Applying Psychology And Economics To Computer Security

Improving computer security by applying ideas from psychology and economics is the subject of a public talk at De Montfort University Leicester (DMU) next week.

On Monday (20 April) Professor Ross Anderson, a leading expert in the field of information security from the University of Cambridge, will give the 2009 Annual Distinguished Seminar, which is organised by DMU's Software Technology Research Laboratory (STRL).

Entitled 'Information Security - Where Computer Science, Economics and Psychology Meet', the talk will look at whether psychology and economics could be useful tools in developing a framework for analysing security issues.

Professor Anderson said: "For years, people thought that the insecurity of the internet was due to a shortage of features.

"We began to realise that failures - of both security and dependability - are intricately tied up with incentives. Systems often fail because the people who guard and maintain them don't bear the full costs of failure.

"This led to the emergence of a new field of study, information security economics. It provides valuable insights not just into 'security' topics such as privacy, bugs, spam and phishing, but into more general areas such as system dependability and policy."

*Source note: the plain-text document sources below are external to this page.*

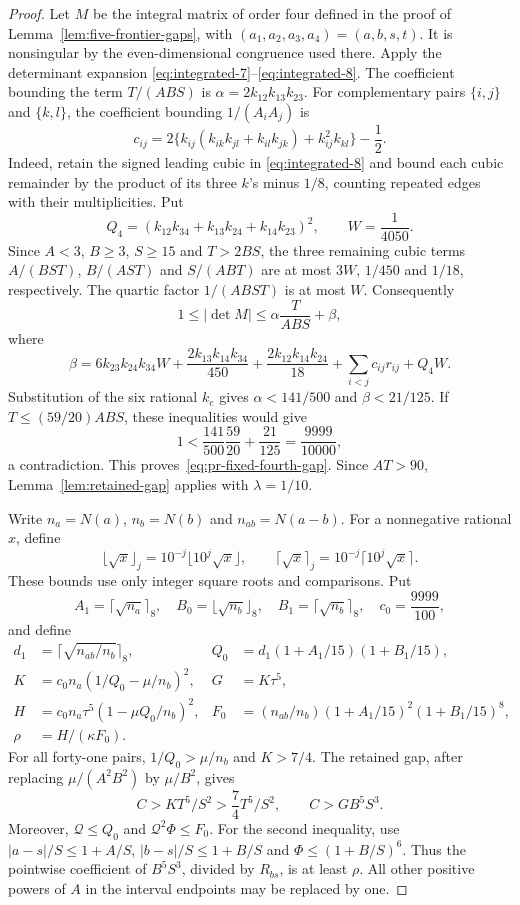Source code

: \documentclass[12pt]{article}
\numberwithin{equation}{section}
\begin{document}
\begin{proof}
Let $M$ be the integral matrix of order four defined in the proof of
Lemma~\ref{lem:five-frontier-gaps}, with $(a_1,a_2,a_3,a_4)=(a,b,s,t)$.
It is nonsingular by the even-dimensional congruence used there.
Apply the determinant expansion
\eqref{eq:integrated-7}--\eqref{eq:integrated-8}. The coefficient
bounding the term $T/(ABS)$ is
$\alpha=2k_{12}k_{13}k_{23}$. For complementary pairs $\{i,j\}$
and $\{k,l\}$, the coefficient bounding $1/(A_iA_j)$ is
\begin{equation*}
 c_{ij}=2\{k_{ij}(k_{ik}k_{jl}+k_{il}k_{jk})
                  +k_{ij}^2k_{kl}\}-\frac12.
\end{equation*}
Indeed, retain the signed leading cubic in
\eqref{eq:integrated-8} and bound each cubic remainder by the
product of its three $k$'s minus $1/8$, counting repeated edges
with their multiplicities. Put
\[
 Q_4=(k_{12}k_{34}+k_{13}k_{24}+k_{14}k_{23})^2,\qquad
 W=\frac1{4050}.
\]
Since $A<3$, $B\ge3$, $S\ge15$ and $T>2BS$, the three remaining
cubic terms $A/(BST)$, $B/(AST)$ and $S/(ABT)$ are at most
$3W$, $1/450$ and $1/18$, respectively. The quartic factor
$1/(ABST)$ is at most $W$. Consequently
\[
 1\le|\det M|\le\alpha\frac{T}{ABS}+\beta,
\]
where
\[
 \beta=6k_{23}k_{24}k_{34}W
       +\frac{2k_{13}k_{14}k_{34}}{450}
       +\frac{2k_{12}k_{14}k_{24}}{18}
       +\sum_{i<j}c_{ij}r_{ij}+Q_4W.
\]
Substitution of the six rational $k_e$ gives
$\alpha<141/500$ and $\beta<21/125$. If $T\le(59/20)ABS$,
these inequalities would give
\[
 1<\frac{141}{500}\frac{59}{20}+\frac{21}{125}
   =\frac{9999}{10000},
\]
a contradiction. This proves~\eqref{eq:pr-fixed-fourth-gap}.
Since $AT>90$, Lemma~\ref{lem:retained-gap} applies with
$\lambda=1/10$.

Write $n_a=N(a)$, $n_b=N(b)$ and $n_{ab}=N(a-b)$. For a nonnegative
rational $x$, define
\[
 \lfloor\sqrt{x}\rfloor_j=10^{-j}\lfloor10^j\sqrt{x}\rfloor,
 \qquad
 \lceil\sqrt{x}\rceil_j=10^{-j}\lceil10^j\sqrt{x}\rceil.
\]
These bounds use only integer square roots and comparisons. Put
\[
 A_1=\lceil\sqrt{n_a}\rceil_8,\quad
 B_0=\lfloor\sqrt{n_b}\rfloor_8,\quad
 B_1=\lceil\sqrt{n_b}\rceil_8,\quad c_0=\frac{9999}{100},
\]
and define
\begin{align*}
 d_1&=\lceil\sqrt{n_{ab}/n_b}\rceil_8,&
 Q_0&=d_1(1+A_1/15)(1+B_1/15),\\
 K&=c_0n_a(1/Q_0-\mu/n_b)^2,&G&=K\tau^5,\\
 H&=c_0n_a\tau^5(1-\mu Q_0/n_b)^2,&
 F_0&=(n_{ab}/n_b)(1+A_1/15)^2(1+B_1/15)^8,\\
 \rho&=H/(\kappa F_0).&&
\end{align*}
For all forty-one pairs, $1/Q_0>\mu/n_b$ and $K>7/4$.
The retained gap, after replacing $\mu/(A^2B^2)$ by $\mu/B^2$, gives
\[
 C>K T^5/S^2>\frac74T^5/S^2,\qquad C>GB^5S^3.
\]
Moreover, $\mathcal Q\le Q_0$ and $\mathcal Q^2\Phi\le F_0$.
For the second inequality, use $|a-s|/S\le1+A/S$,
$|b-s|/S\le1+B/S$ and $\Phi\le(1+B/S)^6$.
Thus the pointwise coefficient of $B^5S^3$, divided by $R_{bs}$,
is at least $\rho$. All other positive powers of $A$ in the
interval endpoints may be replaced by one.


\end{proof}
\end{document}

He added: "An exciting recent development is the interaction with psychology. As systems get harder to attack, the bad guys attack the users instead; phishing only got properly going in 2004, but by 2006 cost British banks £35m.

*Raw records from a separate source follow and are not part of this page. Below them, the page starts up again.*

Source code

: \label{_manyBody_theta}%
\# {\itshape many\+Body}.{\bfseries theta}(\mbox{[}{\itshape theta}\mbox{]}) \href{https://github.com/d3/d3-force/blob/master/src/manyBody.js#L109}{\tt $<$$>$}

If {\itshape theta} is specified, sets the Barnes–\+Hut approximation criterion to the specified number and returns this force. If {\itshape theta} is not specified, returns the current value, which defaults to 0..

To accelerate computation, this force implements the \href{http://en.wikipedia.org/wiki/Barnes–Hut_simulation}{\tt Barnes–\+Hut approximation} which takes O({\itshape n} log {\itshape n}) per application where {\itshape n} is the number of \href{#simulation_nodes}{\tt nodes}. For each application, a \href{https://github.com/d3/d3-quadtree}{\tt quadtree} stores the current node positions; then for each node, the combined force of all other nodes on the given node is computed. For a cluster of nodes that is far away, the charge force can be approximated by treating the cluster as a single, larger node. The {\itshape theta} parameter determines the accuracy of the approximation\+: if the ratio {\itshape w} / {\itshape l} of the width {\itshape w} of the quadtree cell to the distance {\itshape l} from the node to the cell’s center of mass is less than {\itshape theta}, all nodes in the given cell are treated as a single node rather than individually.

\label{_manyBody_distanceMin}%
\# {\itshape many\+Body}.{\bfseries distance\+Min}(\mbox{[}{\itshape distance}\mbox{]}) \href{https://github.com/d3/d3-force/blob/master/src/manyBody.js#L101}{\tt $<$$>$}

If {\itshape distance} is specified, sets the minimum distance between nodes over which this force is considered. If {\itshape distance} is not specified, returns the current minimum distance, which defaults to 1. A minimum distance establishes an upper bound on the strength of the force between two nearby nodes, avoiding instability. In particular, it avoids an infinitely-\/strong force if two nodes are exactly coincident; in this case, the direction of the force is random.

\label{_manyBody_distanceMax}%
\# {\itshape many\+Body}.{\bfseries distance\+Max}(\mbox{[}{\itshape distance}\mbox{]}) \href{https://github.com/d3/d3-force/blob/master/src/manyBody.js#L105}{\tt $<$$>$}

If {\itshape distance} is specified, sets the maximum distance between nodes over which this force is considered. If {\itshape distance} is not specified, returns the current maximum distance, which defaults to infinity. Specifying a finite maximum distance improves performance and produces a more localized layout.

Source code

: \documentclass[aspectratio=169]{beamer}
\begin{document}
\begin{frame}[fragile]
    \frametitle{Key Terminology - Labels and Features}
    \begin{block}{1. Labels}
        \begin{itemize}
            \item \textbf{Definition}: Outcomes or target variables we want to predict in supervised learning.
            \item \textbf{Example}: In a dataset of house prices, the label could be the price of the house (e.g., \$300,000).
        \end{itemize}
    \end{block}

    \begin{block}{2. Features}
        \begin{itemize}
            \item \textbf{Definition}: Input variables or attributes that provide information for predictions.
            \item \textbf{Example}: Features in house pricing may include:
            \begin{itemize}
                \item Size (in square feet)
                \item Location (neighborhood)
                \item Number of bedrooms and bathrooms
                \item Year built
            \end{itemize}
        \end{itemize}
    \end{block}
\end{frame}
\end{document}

"We now know that most information security mechanisms are too hard to use, being designed by geeks for geeks.

"We urgently need to introduce bright ideas from psychology and human-computer interface design."

Professor Anderson is Professor of Security Engineering at the University of Cambridge's Computer Laboratory and has carried out pioneering work on peer-to-peer systems, steganography, hardware tamper-resistance, API security and security usability.

The talk takes place at 2pm in lecture theatre 2.13 in DMU's Clephan Building.

For further information about the lecture please contact Lindsey Trent or Lynn Ryan on (0116) 257 7579.

Previous speakers in the STRL's Annual Distinguished Seminar include leading computer experts Professor Amir Pnueli, from New York University, and Professor Morris Sloman, of Imperial College London.